4. The point is not altogether easy of determination, because the order approving the composition is made under the Act after it has been submitted by the Official Assignee to the creditors, and in the presence of the insolvent. In such circumstances, it may reasonably be argued that proof is hot necessary, and that the order is admitted.

5. On the other hand, there is no provision either in the Act or in the rule contem plating any such position. The mere fact that the sum is payable under the composition and is stated therein to be payable does not of itself forego the need for proof. This appears from the latter part of Rule 128.

6. Having regard to the terms of the Act and the terms of the rule, although possibly it may be superfluous, it seems to me that it is the duty of the secured creditor to lodge his proof which should be done with the trustee, now that the composition has been approved and there is a trustee.
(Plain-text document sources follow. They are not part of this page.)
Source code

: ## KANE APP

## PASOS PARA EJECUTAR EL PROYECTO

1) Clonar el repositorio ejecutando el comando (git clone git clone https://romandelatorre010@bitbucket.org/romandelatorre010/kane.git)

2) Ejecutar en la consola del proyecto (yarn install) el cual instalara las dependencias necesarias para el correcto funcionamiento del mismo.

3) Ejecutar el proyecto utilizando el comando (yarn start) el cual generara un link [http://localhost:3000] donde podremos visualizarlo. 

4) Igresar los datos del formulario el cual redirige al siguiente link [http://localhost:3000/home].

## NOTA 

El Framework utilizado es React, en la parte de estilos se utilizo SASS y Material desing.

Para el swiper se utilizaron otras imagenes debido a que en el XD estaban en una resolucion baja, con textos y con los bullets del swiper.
7. It is not necessary at this stage to anticipate what may follow hereafter. It has been said that the object of insisting on proof is to obtain the benefit of the security for the unsecured creditors. That may be so. All I have to determine at present is whether or not before the money can be paid out the debt has to be proved, and, in my opinion, it should. I decide no more than that and as matters stand the applicant cannot obtain the order and I dismiss the application with costs.